Source texts of formatted documents:
+--

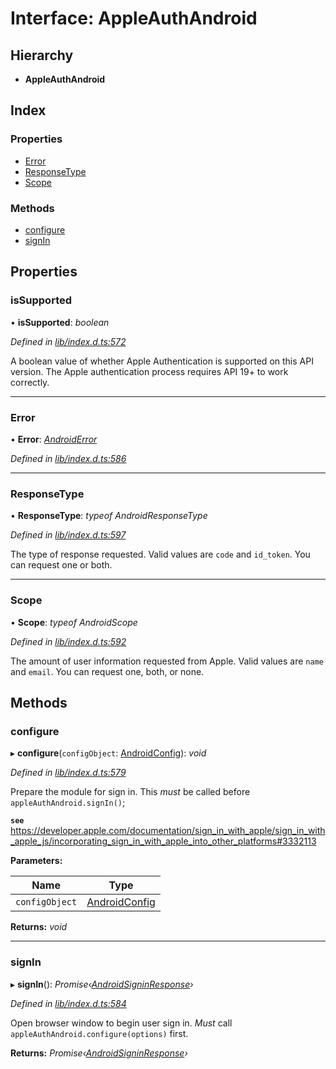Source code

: 
# Interface: AppleAuthAndroid

## Hierarchy

* **AppleAuthAndroid**

## Index

### Properties

* [Error](_lib_index_d_.appleauthandroid.md#error)
* [ResponseType](_lib_index_d_.appleauthandroid.md#responsetype)
* [Scope](_lib_index_d_.appleauthandroid.md#scope)

### Methods

* [configure](_lib_index_d_.appleauthandroid.md#configure)
* [signIn](_lib_index_d_.appleauthandroid.md#signin)

## Properties

###  isSupported

• **isSupported**: *boolean*

*Defined in [lib/index.d.ts:572](../../lib/index.d.ts#L572)*

A boolean value of whether Apple Authentication is supported on this API version.
The Apple authentication process requires API 19+ to work correctly.

___

###  Error

• **Error**: *[AndroidError](../modules/_lib_index_d_.md#androiderror)*

*Defined in [lib/index.d.ts:586](../../lib/index.d.ts#L586)*

___

###  ResponseType

• **ResponseType**: *typeof AndroidResponseType*

*Defined in [lib/index.d.ts:597](../../lib/index.d.ts#L597)*

The type of response requested. Valid values are `code` and `id_token`. You can request one or both.

___

###  Scope

• **Scope**: *typeof AndroidScope*

*Defined in [lib/index.d.ts:592](../../lib/index.d.ts#L592)*

The amount of user information requested from Apple. Valid values are `name` and `email`.
You can request one, both, or none.

## Methods

###  configure

▸ **configure**(`configObject`: [AndroidConfig](_lib_index_d_.androidconfig.md)): *void*

*Defined in [lib/index.d.ts:579](../../lib/index.d.ts#L579)*

Prepare the module for sign in. This *must* be called before `appleAuthAndroid.signIn()`;

**`see`** https://developer.apple.com/documentation/sign_in_with_apple/sign_in_with_apple_js/incorporating_sign_in_with_apple_into_other_platforms#3332113

**Parameters:**

Name | Type |
------ | ------ |
`configObject` | [AndroidConfig](_lib_index_d_.androidconfig.md) |

**Returns:** *void*

___

###  signIn

▸ **signIn**(): *Promise‹[AndroidSigninResponse](_lib_index_d_.androidsigninresponse.md)›*

*Defined in [lib/index.d.ts:584](../../lib/index.d.ts#L584)*

Open browser window to begin user sign in. *Must* call `appleAuthAndroid.configure(options)` first.

**Returns:** *Promise‹[AndroidSigninResponse](_lib_index_d_.androidsigninresponse.md)›*
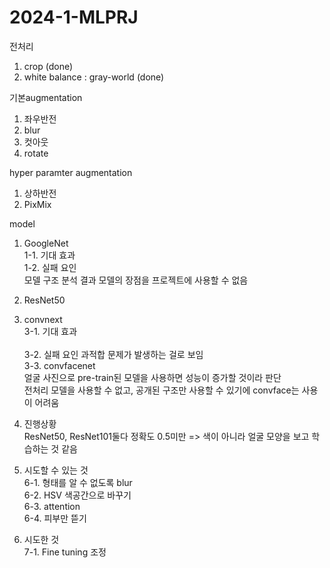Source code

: # 2024-1-MLPRJ

전처리
1. crop (done)
2. white balance : gray-world (done)

기본augmentation
1. 좌우반전
2. blur
3. 컷아웃
4. rotate

hyper paramter augmentation
1. 상하반전
2. PixMix

model
1. GoogleNet </br>
   1-1. 기대 효과 </br>
   1-2. 실패 요인 </br>
     모델 구조 분석 결과 모델의 장점을 프로젝트에 사용할 수 없음</br>
3. ResNet50
4. convnext</br>
   3-1. 기대 효과</br>
   </br>
   3-2. 실패 요인
   과적합 문제가 발생하는 걸로 보임</br>
   3-3. convfacenet </br>
   얼굴 사진으로 pre-train된 모델을 사용하면 성능이 증가할 것이라 판단</br>
   전처리 모델을 사용할 수 없고, 공개된 구조만 사용할 수 있기에 convface는 사용이 어려움</br>



6. 진행상황</br>
ResNet50, ResNet101둘다 정확도 0.5미만 => 색이 아니라 얼굴 모양을 보고 학습하는 것 같음</br>

7. 시도할 수 있는 것</br>
   6-1. 형태를 알 수 없도록 blur</br>
   6-2. HSV 색공간으로 바꾸기</br>
   6-3. attention</br>
   6-4. 피부만 뜯기</br>

8. 시도한 것</br>
   7-1. Fine tuning 조정</br>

+--

Goal of the exercise
Exclude the pictures and transcribe all of the entries exactly.

Solution
Source code

: 
# Interface: AppleAuthAndroid

## Hierarchy

* **AppleAuthAndroid**

## Index

### Properties

* [Error](_lib_index_d_.appleauthandroid.md#error)
* [ResponseType](_lib_index_d_.appleauthandroid.md#responsetype)
* [Scope](_lib_index_d_.appleauthandroid.md#scope)

### Methods

* [configure](_lib_index_d_.appleauthandroid.md#configure)
* [signIn](_lib_index_d_.appleauthandroid.md#signin)

## Properties

###  isSupported

• **isSupported**: *boolean*

*Defined in [lib/index.d.ts:572](../../lib/index.d.ts#L572)*

A boolean value of whether Apple Authentication is supported on this API version.
The Apple authentication process requires API 19+ to work correctly.

___

###  Error

• **Error**: *[AndroidError](../modules/_lib_index_d_.md#androiderror)*

*Defined in [lib/index.d.ts:586](../../lib/index.d.ts#L586)*

___

###  ResponseType

• **ResponseType**: *typeof AndroidResponseType*

*Defined in [lib/index.d.ts:597](../../lib/index.d.ts#L597)*

The type of response requested. Valid values are `code` and `id_token`. You can request one or both.

___

###  Scope

• **Scope**: *typeof AndroidScope*

*Defined in [lib/index.d.ts:592](../../lib/index.d.ts#L592)*

The amount of user information requested from Apple. Valid values are `name` and `email`.
You can request one, both, or none.

## Methods

###  configure

▸ **configure**(`configObject`: [AndroidConfig](_lib_index_d_.androidconfig.md)): *void*

*Defined in [lib/index.d.ts:579](../../lib/index.d.ts#L579)*

Prepare the module for sign in. This *must* be called before `appleAuthAndroid.signIn()`;

**`see`** https://developer.apple.com/documentation/sign_in_with_apple/sign_in_with_apple_js/incorporating_sign_in_with_apple_into_other_platforms#3332113

**Parameters:**

Name | Type |
------ | ------ |
`configObject` | [AndroidConfig](_lib_index_d_.androidconfig.md) |

**Returns:** *void*

___

###  signIn

▸ **signIn**(): *Promise‹[AndroidSigninResponse](_lib_index_d_.androidsigninresponse.md)›*

*Defined in [lib/index.d.ts:584](../../lib/index.d.ts#L584)*

Open browser window to begin user sign in. *Must* call `appleAuthAndroid.configure(options)` first.

**Returns:** *Promise‹[AndroidSigninResponse](_lib_index_d_.androidsigninresponse.md)›*
Source code

: # 2024-1-MLPRJ

전처리
1. crop (done)
2. white balance : gray-world (done)

기본augmentation
1. 좌우반전
2. blur
3. 컷아웃
4. rotate

hyper paramter augmentation
1. 상하반전
2. PixMix

model
1. GoogleNet </br>
   1-1. 기대 효과 </br>
   1-2. 실패 요인 </br>
     모델 구조 분석 결과 모델의 장점을 프로젝트에 사용할 수 없음</br>
3. ResNet50
4. convnext</br>
   3-1. 기대 효과</br>
   </br>
   3-2. 실패 요인
   과적합 문제가 발생하는 걸로 보임</br>
   3-3. convfacenet </br>
   얼굴 사진으로 pre-train된 모델을 사용하면 성능이 증가할 것이라 판단</br>
   전처리 모델을 사용할 수 없고, 공개된 구조만 사용할 수 있기에 convface는 사용이 어려움</br>



6. 진행상황</br>
ResNet50, ResNet101둘다 정확도 0.5미만 => 색이 아니라 얼굴 모양을 보고 학습하는 것 같음</br>

7. 시도할 수 있는 것</br>
   6-1. 형태를 알 수 없도록 blur</br>
   6-2. HSV 색공간으로 바꾸기</br>
   6-3. attention</br>
   6-4. 피부만 뜯기</br>

8. 시도한 것</br>
   7-1. Fine tuning 조정</br>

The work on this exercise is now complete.